- _Directions_:
Please state how many lines in the records contain the string "expression", with no words besides the number.

BEGIN Excerpted data

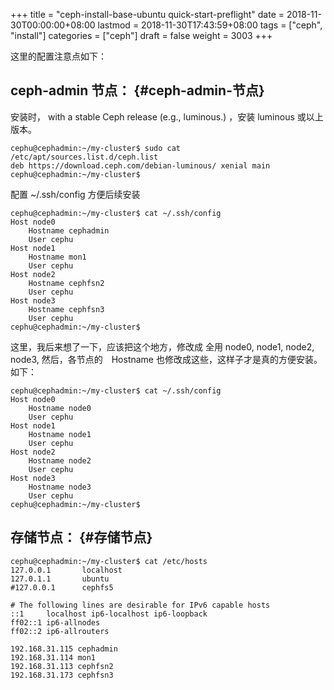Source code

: +++
title = "ceph-install-base-ubuntu quick-start-preflight"
date = 2018-11-30T00:00:00+08:00
lastmod = 2018-11-30T17:43:59+08:00
tags = ["ceph", "install"]
categories = ["ceph"]
draft = false
weight = 3003
+++

这里的配置注意点如下：


## ceph-admin 节点： {#ceph-admin-节点}

安装时， with a stable Ceph release (e.g., luminous.) ，安装 luminous
或以上版本。

```
cephu@cephadmin:~/my-cluster$ sudo cat /etc/apt/sources.list.d/ceph.list
deb https://download.ceph.com/debian-luminous/ xenial main
cephu@cephadmin:~/my-cluster$
```

配置 ~/.ssh/config 方便后续安装

```
cephu@cephadmin:~/my-cluster$ cat ~/.ssh/config
Host node0
    Hostname cephadmin
    User cephu
Host node1
    Hostname mon1
    User cephu
Host node2
    Hostname cephfsn2
    User cephu
Host node3
    Hostname cephfsn3
    User cephu
cephu@cephadmin:~/my-cluster$
```

这里，我后来想了一下，应该把这个地方，修改成 全用 node0, node1, node2,
node3, 然后，各节点的　Hostname
也修改成这些，这样子才是真的方便安装。如下：

```
cephu@cephadmin:~/my-cluster$ cat ~/.ssh/config
Host node0
    Hostname node0
    User cephu
Host node1
    Hostname node1
    User cephu
Host node2
    Hostname node2
    User cephu
Host node3
    Hostname node3
    User cephu
cephu@cephadmin:~/my-cluster$
```


## 存储节点： {#存储节点}

```
cephu@cephadmin:~/my-cluster$ cat /etc/hosts
127.0.0.1       localhost
127.0.1.1       ubuntu
#127.0.0.1      cephfs5

# The following lines are desirable for IPv6 capable hosts
::1     localhost ip6-localhost ip6-loopback
ff02::1 ip6-allnodes
ff02::2 ip6-allrouters

192.168.31.115 cephadmin
192.168.31.114 mon1
192.168.31.113 cephfsn2
192.168.31.173 cephfsn3
```
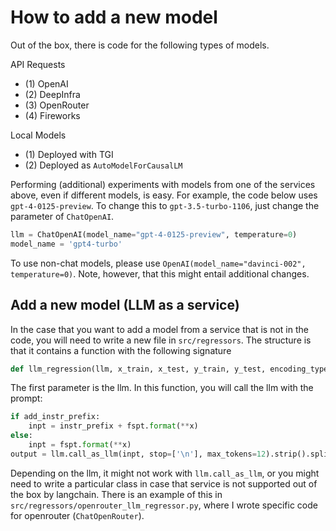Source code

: # How to add a new model

Out of the box, there is code for the following types of models.

API Requests
- (1) OpenAI
- (2) DeepInfra
- (3) OpenRouter
- (4) Fireworks

Local Models
- (1) Deployed with TGI
- (2) Deployed as `AutoModelForCausalLM`


Performing (additional) experiments with models from one of the services above, even if different models, is easy. For example, the code below uses `gpt-4-0125-preview`. To change this to `gpt-3.5-turbo-1106`, just change the parameter of `ChatOpenAI`.
```python
llm = ChatOpenAI(model_name="gpt-4-0125-preview", temperature=0)
model_name = 'gpt4-turbo'
```

To use non-chat models, please use `OpenAI(model_name="davinci-002", temperature=0)`. Note, however, that this might entail additional changes.

## Add a new model (LLM as a service)

In the case that you want to add a model from a service that is not in the code, you will need to write a new file in `src/regressors`. The structure is that it contains a function with the following signature
```python
def llm_regression(llm, x_train, x_test, y_train, y_test, encoding_type, add_instr_prefix=False, instr_prefix='The task is to provide your best estimate for "Output". Please provide that and only that, without any additional text.\n\n\n\n\n'):
```

The first parameter is the llm. In this function, you will call the llm with the prompt:
```python
if add_instr_prefix:
    inpt = instr_prefix + fspt.format(**x)
else:
    inpt = fspt.format(**x)
output = llm.call_as_llm(inpt, stop=['\n'], max_tokens=12).strip().split('\n')[0].strip()
```

Depending on the llm, it might not work with `llm.call_as_llm`, or you might need to write a particular class in case that service is not supported out of the box by langchain. There is an example of this in `src/regressors/openrouter_llm_regressor.py`, where I wrote specific code for openrouter (`ChatOpenRouter`).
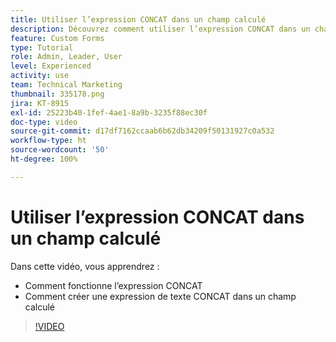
 ```yaml
---
title: Utiliser l’expression CONCAT dans un champ calculé
description: Découvrez comment utiliser l’expression CONCAT dans un champ calculé dans Adobe  [!DNL Workfront].
feature: Custom Forms
type: Tutorial
role: Admin, Leader, User
level: Experienced
activity: use
team: Technical Marketing
thumbnail: 335178.png
jira: KT-8915
exl-id: 25223b40-1fef-4ae1-8a9b-3235f88ec30f
doc-type: video
source-git-commit: d17df7162ccaab6b62db34209f50131927c0a532
workflow-type: ht
source-wordcount: '50'
ht-degree: 100%

---
```


# Utiliser l’expression CONCAT dans un champ calculé

Dans cette vidéo, vous apprendrez :

* Comment fonctionne l’expression CONCAT
* Comment créer une expression de texte CONCAT dans un champ calculé

>[!VIDEO](https://video.tv.adobe.com/v/335178/?quality=12&learn=on&enablevpops)
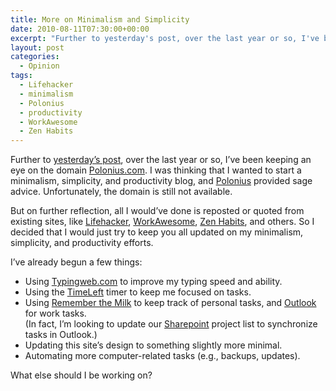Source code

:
 ```yaml
---
title: More on Minimalism and Simplicity
date: 2010-08-11T07:30:00+00:00
excerpt: "Further to yesterday's post, over the last year or so, I've been keeping an eye on the domain Polonius.com. I was"
layout: post
categories:
  - Opinion
tags:
  - Lifehacker
  - minimalism
  - Polonius
  - productivity
  - WorkAwesome
  - Zen Habits
---
```

Further to [yesterday’s post](minimalism-simplicity-moderation.html), over the last year or so, I’ve been keeping an eye on the domain [Polonius.com](http://www.whois.net/whois/polonius.com). I was thinking that I wanted to start a minimalism, simplicity, and productivity blog, and [Polonius](http://en.wikipedia.org/wiki/Polonius) provided sage advice. Unfortunately, the domain is still not available.

But on further reflection, all I would’ve done is reposted or quoted from existing sites, like [Lifehacker](http://lifehacker.com/), [WorkAwesome](http://workawesome.com/), [Zen Habits](http://zenhabits.net/), and others. So I decided that I would just try to keep you all updated on my minimalism, simplicity, and productivity efforts.

I’ve already begun a few things:

  * Using [Typingweb.com](http://www.typingweb.com/) to improve my typing speed and ability.
  * Using the [TimeLeft](http://www.timeleft.info/) timer to keep me focused on tasks.
  * Using [Remember the Milk](http://rememberthemilk.com/) to keep track of personal tasks, and [Outlook](http://office.microsoft.com/en-us/outlook/) for work tasks.  
    (In fact, I’m looking to update our [Sharepoint](http://sharepoint.microsoft.com/) project list to synchronize tasks in Outlook.)
  * Updating this site’s design to something slightly more minimal.
  * Automating more computer-related tasks (e.g., backups, updates).

What else should I be working on?
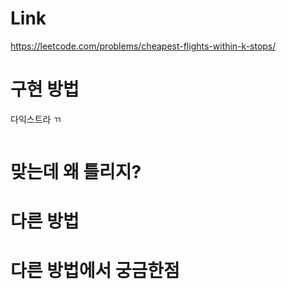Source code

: # Link
https://leetcode.com/problems/cheapest-flights-within-k-stops/

# 구현 방법

다익스트라 ㄲ

```python


```

# 맞는데 왜 틀리지?


# 다른 방법


# 다른 방법에서 궁금한점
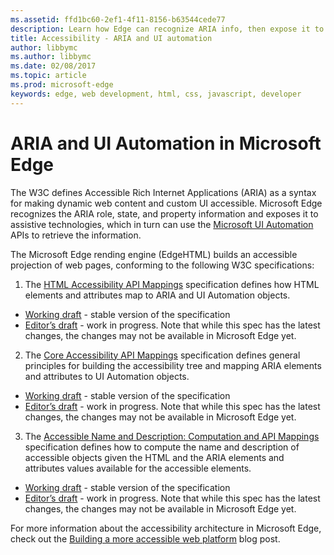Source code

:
 ```yaml
---
ms.assetid: ffd1bc60-2ef1-4f11-8156-b63544cede77
description: Learn how Edge can recognize ARIA info, then expose it to assistive technologies that can then use Microsoft UI Automation APIs.
title: Accessibility - ARIA and UI automation
author: libbymc
ms.author: libbymc
ms.date: 02/08/2017
ms.topic: article
ms.prod: microsoft-edge
keywords: edge, web development, html, css, javascript, developer
---
```


# ARIA and UI Automation in Microsoft Edge

The W3C defines Accessible Rich Internet Applications (ARIA) as a syntax for making dynamic web content and custom UI accessible. Microsoft Edge recognizes the ARIA role, state, and property information and exposes it to assistive technologies, which in turn can use the [Microsoft UI Automation](https://blogs.msdn.microsoft.com/winuiautomation/) APIs to retrieve the information.

The Microsoft Edge rending engine (EdgeHTML) builds an accessible projection of web pages, conforming to the following W3C specifications:

1. The [HTML Accessibility API Mappings](http://www.w3.org/TR/html-aam-1.0/) specification defines how HTML elements and attributes map to ARIA and UI Automation objects.
  * [Working draft](http://www.w3.org/TR/html-aam-1.0/) - stable version of the specification
  * [Editor’s draft](http://w3c.github.io/aria/html-aam/html-aam.html) - work in progress. Note that while this spec has the latest changes, the changes may not be available in Microsoft Edge yet.


2. The [Core Accessibility API Mappings](http://www.w3.org/TR/core-aam-1.1/) specification defines general principles for building the accessibility tree and mapping ARIA elements and attributes to UI Automation objects.
  * [Working draft](http://www.w3.org/TR/core-aam-1.1/) - stable version of the specification
  * [Editor’s draft](http://w3c.github.io/aria/core-aam/core-aam.html) - work in progress. Note that while this spec has the latest changes, the changes may not be available in Microsoft Edge yet.  

3. The [Accessible Name and Description: Computation and API Mappings](http://www.w3.org/TR/accname-aam-1.1/) specification defines how to compute the name and description of accessible objects given the HTML and the ARIA elements and attributes values available for the accessible elements.
  * [Working draft](http://www.w3.org/TR/accname-aam-1.1/) - stable version of the specification  
  * [Editor’s draft](http://w3c.github.io/aria/accname-aam/accname-aam.html) - work in progress. Note that while this spec has the latest changes, the changes may not be available in Microsoft Edge yet.   

For more information about the accessibility architecture in Microsoft Edge, check out the [Building a more accessible web platform](https://blogs.windows.com/msedgedev/2016/04/20/building-a-more-accessible-web-platform/#GaJGYkSzOImPK41w.97) blog post.
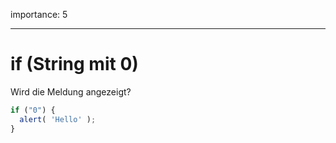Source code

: importance: 5

---

# if (String mit 0)

Wird die Meldung angezeigt?

```js
if ("0") {
  alert( 'Hello' );
}
```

END Excerpted data

- _Result of the task_:
5